R50m SAPREF reactor heralds R14bn investment in SA

30 April 2019 | Web Article Number: ME201914414

R50m SAPREF reactor heralds R14bn investment in SA

THE recent arrival in Durban of, a 242-ton, 31-metre-long reactor for the SAPREF refinery, marked not just one of the largest pieces of cargo to go through the port so far this year, but the most tangible sign yet of BP Southern Africa’s plans to invest $1 billion (R14.2 billion) in South Africa.

The R50-million reactor, which has been dubbed “Umkhoma” (the isiZulu word for whale) because of its shape and size, was manufactured in Brescia, Italy and shipped to Durban.

The reactor will enable SAPREF to produce better, low sulphur diesel thus ensuring the future sustainability of diesel supply to the country.
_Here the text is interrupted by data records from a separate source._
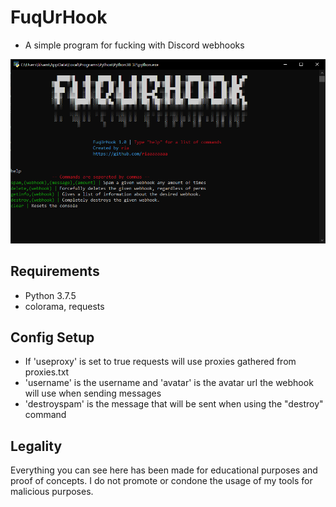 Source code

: # FuqUrHook
  - A simple program for fucking with Discord webhooks

![](https://github.com/riaaaaaaaa/FuqUrHook/blob/master/screeniee.png?raw=true)

## Requirements
  - Python 3.7.5
  - colorama, requests

## Config Setup
  - If 'useproxy' is set to true requests will use proxies gathered from proxies.txt
  - 'username' is the username and 'avatar' is the avatar url the webhook will use when sending messages
  - 'destroyspam' is the message that will be sent when using the "destroy" command

## Legality
Everything you can see here has been made for educational purposes and proof of concepts. I do not promote or condone the usage of my tools for malicious purposes.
Umkhoma, which took over a year to manufacture, is made from vanadium-enriched chrome steel alloy which is a stronger and more durable material.

Project Manager Pensilla Billat was excited that the giant piece of equipment had finally reached Durban after its 25-day trip from Italy. “The reactor was classified as a Super Abnormal Load, thereby requiring road route clearance and special permission for its last journey from the Durban harbour to the Refinery in Prospecton,” she said.

The replacement of the reactor is part of a series of projects to upgrade the refinery to make it more sustainable, competitive and environmentally friendly. Its installation in the refinery will coincide with SAPREF’s scheduled 2019 maintenance shutdown, a bi-yearly event that creates thousands of project-related jobs for Durban communities.

The 180,000 barrels per day SAPREF refinery, South Africa’s largest, is a 50:50 venture between Royal Dutch Shell and BPSA, a subsidiary of British oil major BP.

BP Southern Africa recently announced its intention to invest $1 billion in South Africa in the next five years with more than a quarter of that set aside to upgrade the SAPREF refinery to produce lower sulphur diesel.

Chief Executive Priscillah Mabelane told Reuters BP would invest between R3.5 billion and R4 billion in the refinery upgrade, adding that about 40% of the total $1 billion investment would go on retail activities.

She said the upgrade would make “sure the refinery can meet the new specifications in terms of low sulphur and Marpol regulations.”

The upgrade has been driven by new rules demanding a lower fuel sulphur content and changing customer preferences for cleaner diesel, such as D50 and D10.

Refinery operators have been in long-running talks with government on how to recover costs from upgrading work needed to produce cleaner fuel in South Africa, the continent’s most industrialised economy.

“From an industry perspective we are pushing very hard to ensure that there is policy clarity because we have been on this journey very long, almost a decade,” Mabelane said.

Besides upgrading the refinery, Mabelane said BPSA would expand its retail activities in South Africa. “We are aggressively going to grow our footprint in the country,” she said.

BP was also looking at opportunities to expand its services in Mozambique, where it is the second largest oil company, she said.